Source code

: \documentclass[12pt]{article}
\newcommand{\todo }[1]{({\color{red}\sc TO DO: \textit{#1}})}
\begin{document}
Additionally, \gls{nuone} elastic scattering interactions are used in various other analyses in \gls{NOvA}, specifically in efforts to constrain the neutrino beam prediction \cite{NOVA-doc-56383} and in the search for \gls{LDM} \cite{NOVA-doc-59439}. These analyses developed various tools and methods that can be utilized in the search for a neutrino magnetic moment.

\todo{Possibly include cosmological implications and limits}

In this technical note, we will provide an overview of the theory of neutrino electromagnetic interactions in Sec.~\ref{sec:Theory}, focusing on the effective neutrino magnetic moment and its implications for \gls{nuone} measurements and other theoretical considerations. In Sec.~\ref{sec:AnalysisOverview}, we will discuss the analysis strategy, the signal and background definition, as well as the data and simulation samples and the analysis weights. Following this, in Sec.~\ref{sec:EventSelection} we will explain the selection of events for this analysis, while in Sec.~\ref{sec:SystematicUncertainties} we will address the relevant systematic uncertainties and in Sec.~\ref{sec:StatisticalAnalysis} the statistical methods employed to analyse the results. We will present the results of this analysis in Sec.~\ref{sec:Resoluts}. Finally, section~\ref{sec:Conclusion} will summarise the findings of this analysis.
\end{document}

┄┄┄┄┄┄┄┄┄┄

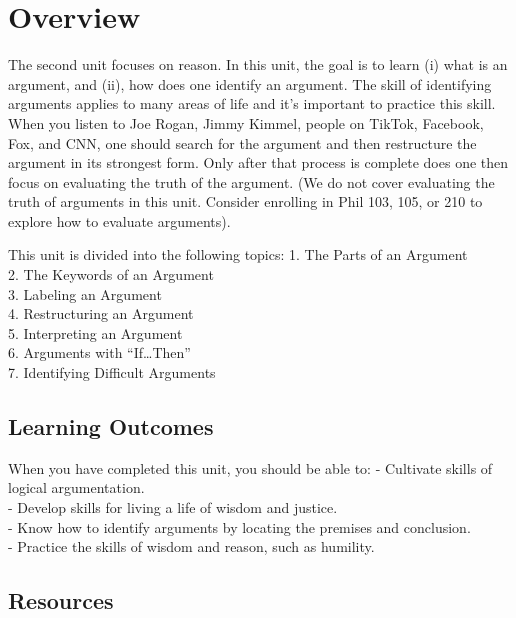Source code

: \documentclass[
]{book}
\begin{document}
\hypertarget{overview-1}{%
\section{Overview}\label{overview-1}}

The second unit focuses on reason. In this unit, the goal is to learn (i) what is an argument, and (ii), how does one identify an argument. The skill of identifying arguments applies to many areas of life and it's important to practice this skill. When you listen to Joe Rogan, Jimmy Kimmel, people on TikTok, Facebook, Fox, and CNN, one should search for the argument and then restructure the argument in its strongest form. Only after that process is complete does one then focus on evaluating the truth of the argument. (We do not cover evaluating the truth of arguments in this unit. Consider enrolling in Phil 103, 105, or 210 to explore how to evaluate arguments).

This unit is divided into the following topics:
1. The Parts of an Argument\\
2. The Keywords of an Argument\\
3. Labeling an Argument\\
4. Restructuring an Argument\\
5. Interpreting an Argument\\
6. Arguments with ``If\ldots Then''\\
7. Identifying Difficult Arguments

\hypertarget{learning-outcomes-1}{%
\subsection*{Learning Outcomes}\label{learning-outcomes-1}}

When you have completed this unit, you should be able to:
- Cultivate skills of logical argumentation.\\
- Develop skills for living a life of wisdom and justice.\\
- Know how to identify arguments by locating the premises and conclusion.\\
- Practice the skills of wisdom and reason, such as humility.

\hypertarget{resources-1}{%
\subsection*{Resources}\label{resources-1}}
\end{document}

┄┄┄┄┄┄┄┄┄┄

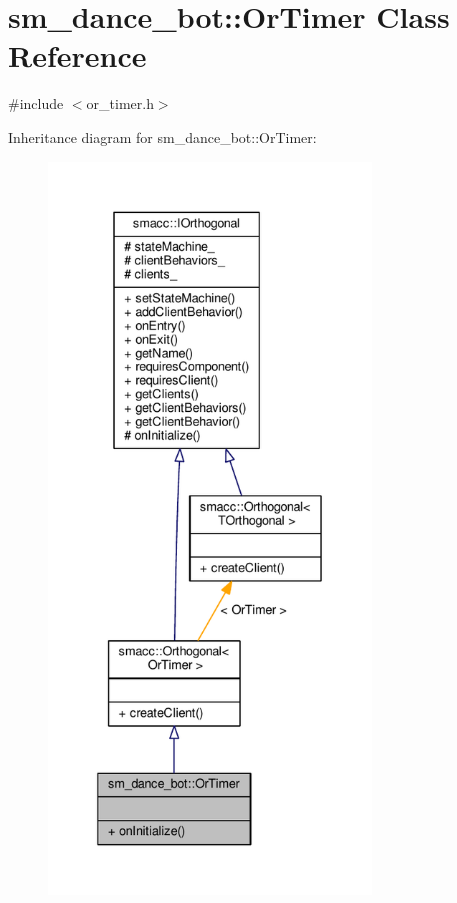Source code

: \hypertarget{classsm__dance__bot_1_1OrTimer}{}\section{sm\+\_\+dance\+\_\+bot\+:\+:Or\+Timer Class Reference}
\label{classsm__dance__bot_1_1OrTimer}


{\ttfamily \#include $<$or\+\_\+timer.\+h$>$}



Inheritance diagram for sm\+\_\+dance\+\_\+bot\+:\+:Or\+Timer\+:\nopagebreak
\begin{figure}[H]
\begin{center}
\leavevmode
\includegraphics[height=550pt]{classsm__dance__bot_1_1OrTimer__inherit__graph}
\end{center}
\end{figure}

┄┄┄┄┄┄┄┄┄┄

ASSIGNED TASK: When the string "interactions" occurs in a line of the material, that line belongs in the answer.

ANSWER SECTION:
Additionally, \gls{nuone} elastic scattering interactions are used in various other analyses in \gls{NOvA}, specifically in efforts to constrain the neutrino beam prediction \cite{NOVA-doc-56383} and in the search for \gls{LDM} \cite{NOVA-doc-59439}. These analyses developed various tools and methods that can be utilized in the search for a neutrino magnetic moment.
In this technical note, we will provide an overview of the theory of neutrino electromagnetic interactions in Sec.~\ref{sec:Theory}, focusing on the effective neutrino magnetic moment and its implications for \gls{nuone} measurements and other theoretical considerations. In Sec.~\ref{sec:AnalysisOverview}, we will discuss the analysis strategy, the signal and background definition, as well as the data and simulation samples and the analysis weights. Following this, in Sec.~\ref{sec:EventSelection} we will explain the selection of events for this analysis, while in Sec.~\ref{sec:SystematicUncertainties} we will address the relevant systematic uncertainties and in Sec.~\ref{sec:StatisticalAnalysis} the statistical methods employed to analyse the results. We will present the results of this analysis in Sec.~\ref{sec:Resoluts}. Finally, section~\ref{sec:Conclusion} will summarise the findings of this analysis.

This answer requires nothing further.